C1: And dead bodies dude! Lots of'em ....
P: Dead bodies... good one.  Hey, can I have another beer here? *snaps fingers* We're on a roll .....

Ahh..... my head hurts, I don't wanna spy in on these goofballs anymore. (Damnit, END SCENE already!)

So ... let's just point out a couple of things I had issues with during this movie....

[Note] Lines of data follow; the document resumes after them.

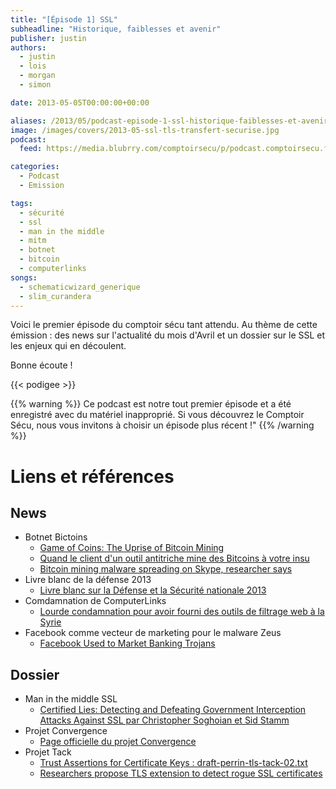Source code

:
 ```yaml
---
title: "[Épisode 1] SSL"
subheadline: "Historique, faiblesses et avenir"
publisher: justin
authors:
  - justin
  - lois
  - morgan
  - simon

date: 2013-05-05T00:00:00+00:00

aliases: /2013/05/podcast-episode-1-ssl-historique-faiblesses-et-avenir-2/
image: /images/covers/2013-05-ssl-tls-transfert-securise.jpg
podcast:
  feed: https://media.blubrry.com/comptoirsecu/p/podcast.comptoirsecu.fr/CSEC.EP01.2013-05-05.SSL.mp3

categories:
  - Podcast
  - Emission

tags:
  - sécurité
  - ssl
  - man in the middle
  - mitm
  - botnet
  - bitcoin
  - computerlinks  
songs:
  - schematicwizard_generique
  - slim_curandera
---
```


Voici le premier épisode du comptoir sécu tant attendu. Au thème de cette
émission : des news sur l'actualité du mois d'Avril et un dossier sur le SSL et
les enjeux qui en découlent.

<!--more-->
Bonne écoute !

{{< podigee >}}

{{% warning %}}
Ce podcast est notre tout premier épisode et a été enregistré avec du matériel inapproprié. Si vous découvrez le Comptoir Sécu, nous vous invitons à choisir un épisode plus récent !"
{{% /warning %}}

# Liens et références

## News
- Botnet Bictoins
  - [Game of Coins: The Uprise of Bitcoin Mining](http://blog.sucuri.net/2013/05/game-of-coins-the-uprise-of-bitcoin-mining.html)
  - [Quand le client d'un outil antitriche mine des Bitcoins à votre insu](http://www.pcinpact.com/news/79560-quand-client-dun-outil-antitriche-mine-bitcoins-a-votre-insu.htm)
  - [Bitcoin mining malware spreading on Skype, researcher says](http://www.csoonline.com/article/731320/bitcoin-mining-malware-spreading-on-skype-researcher-says)
- Livre blanc de la défense 2013
  - [Livre blanc sur la Défense et la Sécurité nationale 2013](http://www.defense.gouv.fr/content/download/206186/2286591/file/Livre-blanc-sur-la-Defense-et-la-Securite-nationale%202013.pdf)
- Comdamnation de ComputerLinks
  - [Lourde condamnation pour avoir fourni des outils de filtrage web à la Syrie](http://www.reseaux-telecoms.net/actualites/lire-lourde-condamnation-pour-avoir-fourni-des-outils-de-filtrage-web-a-la-syrie-25990.html)
- Facebook comme vecteur de marketing pour le malware Zeus
  - [Facebook Used to Market Banking Trojans](http://www.bankinfosecurity.com/facebook-used-to-market-banking-trojans-a-5714)


## Dossier

- Man in the middle SSL
  - [Certified Lies: Detecting and Defeating Government Interception Attacks Against SSL par Christopher Soghoian et Sid Stamm](http://files.cloudprivacy.net/ssl-mitm.pdf)
- Projet Convergence
  - [Page officielle du projet Convergence](http://convergence.io/)
- Projet Tack
  - [Trust Assertions for Certificate Keys : draft-perrin-tls-tack-02.txt](http://tack.io/draft.html)
  - [Researchers propose TLS extension to detect rogue SSL certificates](http://www.computerworld.com/s/article/9227481/Researchers_propose_TLS_extension_to_detect_rogue_SSL_certificates?taxonomyId=17&pageNumber=1)
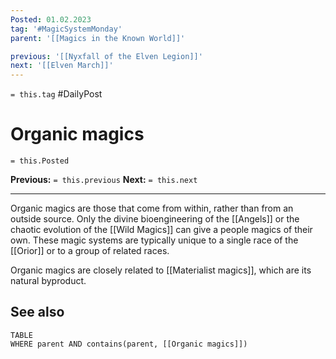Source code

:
 ```yaml
---
Posted: 01.02.2023
tag: '#MagicSystemMonday'
parent: '[[Magics in the Known World]]'

previous: '[[Nyxfall of the Elven Legion]]'
next: '[[Elven March]]'
---
```

`= this.tag` #DailyPost
# Organic magics
`= this.Posted`

**Previous:** `= this.previous`
**Next:** `= this.next`

---

Organic magics are those that come from within, rather than from an outside source. Only the divine bioengineering of the [[Angels]] or the chaotic evolution of the [[Wild Magics]] can give a people magics of their own. These magic systems are typically unique to a single race of the [[Orior]] or to a group of related races.

Organic magics are closely related to [[Materialist magics]], which are its natural byproduct.

## See also
```dataview
TABLE
WHERE parent AND contains(parent, [[Organic magics]])
```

*Sloooooow for an action movie. I mean.... come on. It's an ACTION movie. Stop following these guys around with a wobbly movie camera and get to the fun stuff!
*Emotional crap .... was exactly that . Crap. I get it... they threw in some scenes so we'd have an emotional connection with these marines but they failed miserably .... I could care less when people blew up in this movie.  Orphans, widows .... dead comrades. Sorry. I'm not a cold hearted bitch, these things would normally move me in a movie.... if done right.   Here.... they just seemed like fillers.
So.... it literally felt like the "emotional crap" was thrown in there as an afterthought.
(Not to mention these emotional plots were painstakingly obvious.... I could pretty much point out who was gonna die the very moment I saw them....)
*Big cool advanced alien dudes have the crappiest aim ever.  Ok so.... without giving away much... there's this "chase scene" (big exaggeration) where all these people are on a bus, chased by one of these mechs......  This mech seems to be hitting every single car on the street.... EXCEPT for the BIG BRIGHT ORANGE BUS that's sitting SMACK DAB in the middle of the street.   Ok .... so maybe these advanced cool critters are color blind or something.... maybe something is wrong with their vision so they can't see buses.
*Big cool advanced dudes can be taken down with a 9mm.  I mean.... the fact that they could take them down with those machine guns in the first place was a little out there, but ok, I could live with it... but...uhm.... what's up with the pistol.... "Bang, bang..... you're dead...."
*Main Character.... Aaron Eckhart.... normally a good actor that I like very much... in this movie, he was very very wrong. I couldn't find any sympathy in my heart for this character at all.  I get it, he's a "rough around the edges but soft heart" kinda dude.... They really needed someone with a slightly rougher edge to play this role.... Like Mickey Rourke. I think he would've been awesome.
*Funny coincidence.... one of the VERY FEW survivors happens to be a vet ... (veterinarian, not veteran) .... and that HAPPENS to come in very handy .... man.... The gods were smiling down on these guys when they found this veterinarian.... they would still be sitting there, shooting at the wrong alien body parts!
*Where were all the cool movie graphic scenes????? Based on the previews, I expected more.
*Why would anybody run up to an alien (that they know nothing about) ... when said alien is spewing fluids from hoses and limbs, their surroundings are completely engulfed in flames.... uh .... dude.... what if those fluids were gasoline or other explosive chemicals?  Not a smart move.
I'm starting to wonder how this guy managed to stay alive this long in his career.
*Also .... I didn't like the way they portrayed the Marines.  I have the deepest, most profound for Marines and any armed forces of the USA.  But in this movie, they seemed like machines more than human beings, and were portrayed as if it was their duty to go out there and die.  I guess this was partially to blame on the lack of emotional attachment to any of them .... the "emotional crap" failure... but it seemed more like "machines vs machines" rather than "humans vs aliens" (or mechs or whatever you want to call them).
*Where did those missiles in the end come from?  Did MacGyver create those from scratch during the couple of hours that went by between 19:30, when the bombs were supposed to be dropped, and the end of the movie?   And if it was NOT MacGyver who stepped in with his rubber bands and needle & thread capabilities..... and they infact already had those missiles.... why didn't they fire those at 19:30 hours?

I could say a lot more but I can't bare reliving anymore of this movie in my head right now.